Records from a data source
——

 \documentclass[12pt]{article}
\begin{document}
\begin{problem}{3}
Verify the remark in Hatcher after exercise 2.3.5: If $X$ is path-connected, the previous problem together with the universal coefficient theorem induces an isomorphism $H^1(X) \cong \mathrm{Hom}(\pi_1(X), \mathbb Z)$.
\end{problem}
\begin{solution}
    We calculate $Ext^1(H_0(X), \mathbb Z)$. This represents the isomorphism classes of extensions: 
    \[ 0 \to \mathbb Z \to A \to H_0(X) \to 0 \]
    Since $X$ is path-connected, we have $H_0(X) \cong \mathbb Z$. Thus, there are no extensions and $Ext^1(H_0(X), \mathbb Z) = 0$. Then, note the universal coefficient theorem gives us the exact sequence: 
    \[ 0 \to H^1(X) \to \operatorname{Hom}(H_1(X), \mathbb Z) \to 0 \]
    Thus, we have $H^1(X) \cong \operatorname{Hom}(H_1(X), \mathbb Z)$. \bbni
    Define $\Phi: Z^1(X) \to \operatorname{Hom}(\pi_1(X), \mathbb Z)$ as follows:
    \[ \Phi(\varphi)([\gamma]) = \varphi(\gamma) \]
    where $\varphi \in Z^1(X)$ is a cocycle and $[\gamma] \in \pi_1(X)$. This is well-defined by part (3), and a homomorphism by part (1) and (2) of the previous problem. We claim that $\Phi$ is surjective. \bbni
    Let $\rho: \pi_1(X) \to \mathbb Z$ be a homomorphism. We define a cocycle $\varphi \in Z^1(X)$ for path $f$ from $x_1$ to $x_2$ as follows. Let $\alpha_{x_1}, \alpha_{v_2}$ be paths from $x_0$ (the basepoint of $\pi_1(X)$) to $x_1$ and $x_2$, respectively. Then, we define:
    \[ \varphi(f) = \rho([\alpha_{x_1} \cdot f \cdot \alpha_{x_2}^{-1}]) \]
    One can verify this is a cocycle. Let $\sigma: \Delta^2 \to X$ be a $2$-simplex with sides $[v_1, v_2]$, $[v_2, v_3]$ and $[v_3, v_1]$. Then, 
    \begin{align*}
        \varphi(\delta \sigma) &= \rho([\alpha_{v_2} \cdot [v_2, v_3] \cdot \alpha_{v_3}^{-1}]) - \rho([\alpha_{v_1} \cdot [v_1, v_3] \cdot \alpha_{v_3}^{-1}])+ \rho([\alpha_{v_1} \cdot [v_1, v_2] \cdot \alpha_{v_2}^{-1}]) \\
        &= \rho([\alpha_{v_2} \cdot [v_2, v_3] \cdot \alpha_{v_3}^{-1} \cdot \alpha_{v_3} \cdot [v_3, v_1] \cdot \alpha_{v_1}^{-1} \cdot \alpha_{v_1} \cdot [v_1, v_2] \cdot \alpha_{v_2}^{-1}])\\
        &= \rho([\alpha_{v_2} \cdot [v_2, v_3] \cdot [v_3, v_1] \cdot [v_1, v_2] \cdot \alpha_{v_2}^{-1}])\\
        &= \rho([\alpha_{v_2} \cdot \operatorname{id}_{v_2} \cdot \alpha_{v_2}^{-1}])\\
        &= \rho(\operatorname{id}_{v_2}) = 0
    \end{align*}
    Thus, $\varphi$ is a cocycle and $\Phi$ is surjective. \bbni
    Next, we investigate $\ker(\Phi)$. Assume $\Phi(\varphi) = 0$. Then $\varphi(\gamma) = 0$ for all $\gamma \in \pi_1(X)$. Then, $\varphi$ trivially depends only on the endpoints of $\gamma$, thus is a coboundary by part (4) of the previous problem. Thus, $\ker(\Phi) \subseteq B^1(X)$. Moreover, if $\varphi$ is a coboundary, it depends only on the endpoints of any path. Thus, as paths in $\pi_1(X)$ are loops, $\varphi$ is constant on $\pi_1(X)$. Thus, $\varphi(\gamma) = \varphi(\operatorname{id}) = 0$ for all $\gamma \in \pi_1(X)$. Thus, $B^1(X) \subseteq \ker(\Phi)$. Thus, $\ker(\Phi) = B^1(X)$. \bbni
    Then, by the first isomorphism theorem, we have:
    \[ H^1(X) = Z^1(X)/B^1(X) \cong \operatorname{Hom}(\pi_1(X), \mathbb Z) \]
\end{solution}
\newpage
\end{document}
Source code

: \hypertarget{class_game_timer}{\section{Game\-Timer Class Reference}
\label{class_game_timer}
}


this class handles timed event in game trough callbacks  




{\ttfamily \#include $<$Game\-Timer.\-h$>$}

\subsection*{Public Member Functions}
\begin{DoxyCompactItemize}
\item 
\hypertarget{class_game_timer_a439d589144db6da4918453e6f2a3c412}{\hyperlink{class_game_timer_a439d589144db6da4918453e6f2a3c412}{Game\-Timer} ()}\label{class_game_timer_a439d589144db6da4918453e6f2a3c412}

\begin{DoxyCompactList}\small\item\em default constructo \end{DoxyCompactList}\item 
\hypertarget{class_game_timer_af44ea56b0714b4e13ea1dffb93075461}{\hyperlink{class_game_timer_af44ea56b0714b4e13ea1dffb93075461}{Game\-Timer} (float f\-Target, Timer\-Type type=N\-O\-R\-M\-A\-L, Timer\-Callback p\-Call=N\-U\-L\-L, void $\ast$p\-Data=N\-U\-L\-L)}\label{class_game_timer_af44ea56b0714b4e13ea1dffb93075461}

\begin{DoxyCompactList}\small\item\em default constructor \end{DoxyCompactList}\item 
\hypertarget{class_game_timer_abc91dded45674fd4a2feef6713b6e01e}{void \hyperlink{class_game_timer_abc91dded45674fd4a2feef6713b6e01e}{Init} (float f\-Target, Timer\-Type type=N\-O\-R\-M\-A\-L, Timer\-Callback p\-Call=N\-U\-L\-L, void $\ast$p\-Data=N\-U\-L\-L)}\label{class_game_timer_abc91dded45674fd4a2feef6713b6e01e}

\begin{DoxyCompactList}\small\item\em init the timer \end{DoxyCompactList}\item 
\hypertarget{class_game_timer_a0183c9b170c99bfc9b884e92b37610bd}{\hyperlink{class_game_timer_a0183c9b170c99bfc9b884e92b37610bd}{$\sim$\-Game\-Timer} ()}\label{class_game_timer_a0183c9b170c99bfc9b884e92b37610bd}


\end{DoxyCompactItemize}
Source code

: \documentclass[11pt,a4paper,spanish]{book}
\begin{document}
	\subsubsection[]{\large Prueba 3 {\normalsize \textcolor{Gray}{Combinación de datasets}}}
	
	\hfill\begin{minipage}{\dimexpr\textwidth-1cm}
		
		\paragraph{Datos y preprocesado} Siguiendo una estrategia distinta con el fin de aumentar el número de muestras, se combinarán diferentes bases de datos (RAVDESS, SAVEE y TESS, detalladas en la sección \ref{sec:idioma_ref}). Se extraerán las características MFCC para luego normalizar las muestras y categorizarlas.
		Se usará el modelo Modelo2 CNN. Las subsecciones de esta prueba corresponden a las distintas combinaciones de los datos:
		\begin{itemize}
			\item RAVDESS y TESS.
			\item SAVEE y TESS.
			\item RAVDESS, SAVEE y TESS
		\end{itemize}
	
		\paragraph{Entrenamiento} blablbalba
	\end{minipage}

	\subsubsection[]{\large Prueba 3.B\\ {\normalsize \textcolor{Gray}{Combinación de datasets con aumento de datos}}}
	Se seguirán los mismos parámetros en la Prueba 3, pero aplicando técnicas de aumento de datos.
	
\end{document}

——

→ **How to complete this task**: All lines holding the word "sigma" must be copied from the data.

→ **Solution for this exercise**:
    One can verify this is a cocycle. Let $\sigma: \Delta^2 \to X$ be a $2$-simplex with sides $[v_1, v_2]$, $[v_2, v_3]$ and $[v_3, v_1]$. Then, 
        \varphi(\delta \sigma) &= \rho([\alpha_{v_2} \cdot [v_2, v_3] \cdot \alpha_{v_3}^{-1}]) - \rho([\alpha_{v_1} \cdot [v_1, v_3] \cdot \alpha_{v_3}^{-1}])+ \rho([\alpha_{v_1} \cdot [v_1, v_2] \cdot \alpha_{v_2}^{-1}]) \\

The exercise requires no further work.